The hospital, located near the beautiful suburban village of Haddington, was set apart for such “heroes,” as had lost arms or legs, and desired to replace them with substantial wooden ones. It was not unusual at that time to see fifty or sixty one-legged men strolling about the grounds, in fine weather; or squads of fifteen or twenty, supplied with passes for the day, clambering upon a street car and going into the city for a bit of a spree.

A person once asked me if it was not a rather sad sight, and if the boys in this condition were not rather morose and gloomy. The very thought is amusing. I never, anywhere, or under any circumstances, saw a livelier crowd of fellows than the maimed and crippled soldiers at Haddington Hospital! They were nearly all young men, from seventeen to twenty-two, and a happier, noisier, more frolicsome set of boys I never saw! It was no unusual thing for some of them, in a merry mood, to carry on till they got put into the guard-house, by the impatient surgeons—sometimes when they scarcely deserved it; but of that, I will say more hereafter.

CHAPTER II.
John’s Adventures with a Crazy Man.

HADDINGTON Hospital had its “characters,” as every place has. I formed ties and associations during the spring of my stay there, which can never be forgotten. Nearly all who were there at the time, I remember with pleasure. There was “Chris.” Miller, whose leg was amputated below the knee, and who walked splendidly on his “Palmer leg,” when he got it. If there was one of the boys there whom I liked better than any other, it was “Chris.” He was a jovial fellow, humorous and witty, and the boys were never at a loss for a laugh when he was about. When he got his artificial leg on tight he got tight himself on the strength of it, and made so much noise that the Doctors came to the melancholy conclusion that it was necessary to put him into the guard-house—which was Room No. 41, fourth story. There he made more noise than ever, sat in the open window with his feet dangling out—one a wooden one, you know—and threatened to jump down upon the roof of the piazza, a distance of twenty-five or thirty feet; so, the Doctors got scared, lest he should do so, and thus sprain the ankle of his new leg, and they had him brought down and locked up in the cellar, where there was not such a broad field for exercise.

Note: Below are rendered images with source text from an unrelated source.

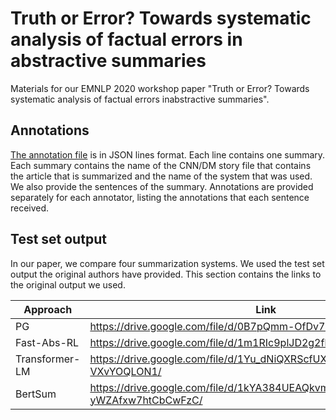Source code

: # Truth or Error? Towards systematic analysis of factual errors in abstractive summaries
Materials for our EMNLP 2020 workshop paper "Truth or Error? Towards systematic analysis of factual errors inabstractive summaries".

## Annotations
[The annotation file](all_annotations.jsonl) is in JSON lines format. Each line contains one summary. Each summary contains the name of the CNN/DM story file that contains the article that is summarized and the name of the system that was used. We also provide the sentences of the summary. Annotations are provided separately for each annotator, listing the annotations that each sentence received. 

## Test set output
In our paper, we compare four summarization systems. We used the test set output the original authors have provided. This section contains the links to the original output we used.

| Approach       | Link                                                               |
|----------------|--------------------------------------------------------------------|
| PG             | https://drive.google.com/file/d/0B7pQmm-OfDv7MEtMVU5sOHc5LTg/      |
| Fast-Abs-RL    | https://drive.google.com/file/d/1m1RIc9plJD2g2fhXUvwHLRtAhTVgYFKS/ |
| Transformer-LM | https://drive.google.com/file/d/1Yu_dNiQXRScfUXVMokDXM-VXvYOQLON1/ |
| BertSum        | https://drive.google.com/file/d/1kYA384UEAQkvmZ-yWZAfxw7htCbCwFzC/ |
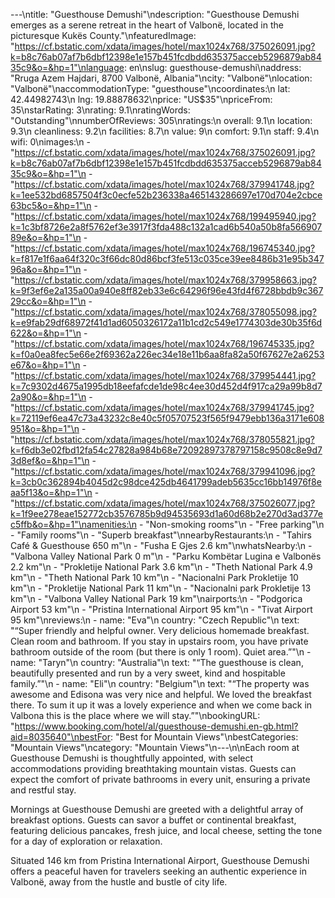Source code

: ---\ntitle: "Guesthouse Demushi"\ndescription: "Guesthouse Demushi emerges as a serene retreat in the heart of Valbonë, located in the picturesque Kukës County."\nfeaturedImage: "https://cf.bstatic.com/xdata/images/hotel/max1024x768/375026091.jpg?k=b8c76ab07af7b6dbf12398e1e157b451fcdbdd635375acceb5296879ab8435c9&o=&hp=1"\nlanguage: en\nslug: guesthouse-demushi\naddress: "Rruga Azem Hajdari, 8700 Valbonë, Albania"\ncity: "Valbonë"\nlocation: "Valbonë"\naccommodationType: "guesthouse"\ncoordinates:\n  lat: 42.44982743\n  lng: 19.88878632\nprice: "US$35"\npriceFrom: 35\nstarRating: 3\nrating: 9.1\nratingWords: "Outstanding"\nnumberOfReviews: 305\nratings:\n  overall: 9.1\n  location: 9.3\n  cleanliness: 9.2\n  facilities: 8.7\n  value: 9\n  comfort: 9.1\n  staff: 9.4\n  wifi: 0\nimages:\n  - "https://cf.bstatic.com/xdata/images/hotel/max1024x768/375026091.jpg?k=b8c76ab07af7b6dbf12398e1e157b451fcdbdd635375acceb5296879ab8435c9&o=&hp=1"\n  - "https://cf.bstatic.com/xdata/images/hotel/max1024x768/379941748.jpg?k=1ee532bd6857504f3c0ecfe52b236338a465143286697e170d704e2cbce63bc5&o=&hp=1"\n  - "https://cf.bstatic.com/xdata/images/hotel/max1024x768/199495940.jpg?k=1c3bf8726e2a8f5762ef3e3917f3fda488c132a1cad6b540a50b8fa56690789e&o=&hp=1"\n  - "https://cf.bstatic.com/xdata/images/hotel/max1024x768/196745340.jpg?k=f817e1f6aa64f320c3f66dc80d86bcf3fe513c035ce39ee8486b31e95b34796a&o=&hp=1"\n  - "https://cf.bstatic.com/xdata/images/hotel/max1024x768/379958663.jpg?k=9f3ef6e2a135a00a940e8ff82eb33e6c64296f96e43fd4f6728bbdb9c36729cc&o=&hp=1"\n  - "https://cf.bstatic.com/xdata/images/hotel/max1024x768/378055098.jpg?k=e9fab29df68972f41d1ad6050326172a11b1cd2c549e1774303de30b35f6d622&o=&hp=1"\n  - "https://cf.bstatic.com/xdata/images/hotel/max1024x768/196745335.jpg?k=f0a0ea8fec5e66e2f69362a226ec34e18e11b6aa8fa82a50f67627e2a6253e67&o=&hp=1"\n  - "https://cf.bstatic.com/xdata/images/hotel/max1024x768/379954441.jpg?k=7c9302d4675a1995db18eefafcde1de98c4ee30d452d4f917ca29a99b8d72a90&o=&hp=1"\n  - "https://cf.bstatic.com/xdata/images/hotel/max1024x768/379941745.jpg?k=72119ef6ea47c73a43232c8e40c5f05707523f565f9479ebb136a3171e608951&o=&hp=1"\n  - "https://cf.bstatic.com/xdata/images/hotel/max1024x768/378055821.jpg?k=f6db3e02fbd12fa54c27828a984b68e72092897378797158c9508c8e9d73d8ef&o=&hp=1"\n  - "https://cf.bstatic.com/xdata/images/hotel/max1024x768/379941096.jpg?k=3cb0c362894b4045d2c98dce425db4641799adeb5635cc16bb14976f8eaa5f13&o=&hp=1"\n  - "https://cf.bstatic.com/xdata/images/hotel/max1024x768/375026077.jpg?k=1f9ee278eae152772cb3576785b9d94535693d1a60d68b2e270d3ad377ec5ffb&o=&hp=1"\namenities:\n  - "Non-smoking rooms"\n  - "Free parking"\n  - "Family rooms"\n  - "Superb breakfast"\nnearbyRestaurants:\n  - "Tahirs Café & Guesthouse 650 m"\n  - "Fusha E Gjes 2.6 km"\nwhatsNearby:\n  - "Valbona Valley National Park 0 m"\n  - "Parku Kombëtar Lugina e Valbonës 2.2 km"\n  - "Prokletije National Park 3.6 km"\n  - "Theth National Park 4.9 km"\n  - "Theth National Park 10 km"\n  - "Nacionalni Park Prokletije 10 km"\n  - "Prokletije National Park 11 km"\n  - "Nacionalni park Prokletije 13 km"\n  - "Valbona Valley National Park 19 km"\nairports:\n  - "Podgorica Airport 53 km"\n  - "Pristina International Airport 95 km"\n  - "Tivat Airport 95 km"\nreviews:\n  - name: "Eva"\n    country: "Czech Republic"\n    text: "“Super friendly and helpful owner. Very delicious homemade breakfast. Clean room and bathroom. If you stay in upstairs room, you have private bathroom outside of the room (but there is only 1 room). Quiet area.”"\n  - name: "Taryn"\n    country: "Australia"\n    text: "“The guesthouse is clean, beautifully presented and run by a very sweet, kind and hospitable family.”"\n  - name: "Eli"\n    country: "Belgium"\n    text: "“The property was awesome and Edisona was very nice and helpful. We loved the breakfast there. To sum it up it was a lovely experience and when we come back in Valbona this is the place where we will stay.”"\nbookingURL: "https://www.booking.com/hotel/al/guesthouse-demushi.en-gb.html?aid=8035640"\nbestFor: "Best for Mountain Views"\nbestCategories: "Mountain Views"\ncategory: "Mountain Views"\n---\n\nEach room at Guesthouse Demushi is thoughtfully appointed, with select accommodations providing breathtaking mountain vistas. Guests can expect the comfort of private bathrooms in every unit, ensuring a private and restful stay.

Mornings at Guesthouse Demushi are greeted with a delightful array of breakfast options. Guests can savor a buffet or continental breakfast, featuring delicious pancakes, fresh juice, and local cheese, setting the tone for a day of exploration or relaxation.

Situated 146 km from Pristina International Airport, Guesthouse Demushi offers a peaceful haven for travelers seeking an authentic experience in Valbonë, away from the hustle and bustle of city life.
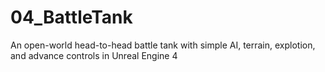 # 04_BattleTank
An open-world head-to-head battle tank with simple AI, terrain, explotion, and advance controls in Unreal Engine 4
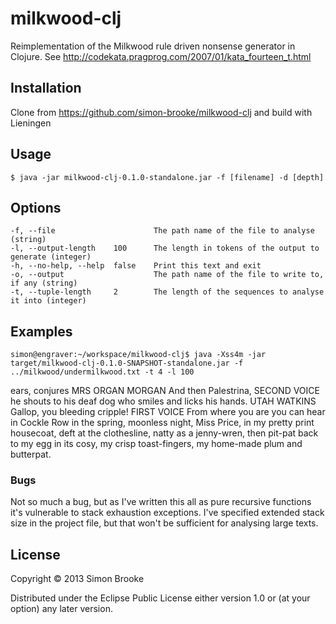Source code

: # milkwood-clj

Reimplementation of the Milkwood rule driven nonsense generator in Clojure.
See http://codekata.pragprog.com/2007/01/kata_fourteen_t.html

## Installation

Clone from https://github.com/simon-brooke/milkwood-clj and build with Lieningen

## Usage

    $ java -jar milkwood-clj-0.1.0-standalone.jar -f [filename] -d [depth]

## Options

    -f, --file                      The path name of the file to analyse (string)
    -l, --output-length    100      The length in tokens of the output to generate (integer)
    -h, --no-help, --help  false    Print this text and exit
    -o, --output                    The path name of the file to write to, if any (string)
    -t, --tuple-length     2        The length of the sequences to analyse it into (integer)

## Examples

    simon@engraver:~/workspace/milkwood-clj$ java -Xss4m -jar target/milkwood-clj-0.1.0-SNAPSHOT-standalone.jar -f ../milkwood/undermilkwood.txt -t 4 -l 100

 ears, conjures MRS ORGAN MORGAN And then Palestrina, SECOND VOICE he shouts to his deaf dog who smiles and licks his hands. UTAH WATKINS Gallop, you bleeding cripple! FIRST VOICE From where you are you can hear in Cockle Row in the spring, moonless night, Miss Price, in my pretty print housecoat, deft at the clothesline, natty as a jenny-wren, then pit-pat back to my egg in its cosy, my crisp toast-fingers, my home-made plum and butterpat.

### Bugs

Not so much a bug, but as I've written this all as pure recursive functions it's vulnerable to stack exhaustion exceptions. I've specified extended stack size in the project file, but that won't be sufficient for analysing large texts.

## License

Copyright © 2013 Simon Brooke

Distributed under the Eclipse Public License either version 1.0 or (at
your option) any later version.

Nor shall I ever forget Young, a reckless boy of the New York Fire Zouaves, whose leg was amputated five times. One evening when I was just about to retire, he came home from the city, more than tight, fell, as he came blundering up the steps, and bursted his unfortunate “stump” open, so that half-an-inch more of the bone had to be sawed off. He begged the privilege of keeping this fragment of himself, and when he got into a convalescent state again, he worked whole days at it with a pocket knife, and carved it into a very handsome ring, which he ever afterwards wore on his middle finger, both at the table and elsewhere.

There, too, was Mr. Becker, (a citizen,) the clerk of the hospital. He was a handsome fellow, with black curling hair; and he made love, pro tempore, to one of the village girls.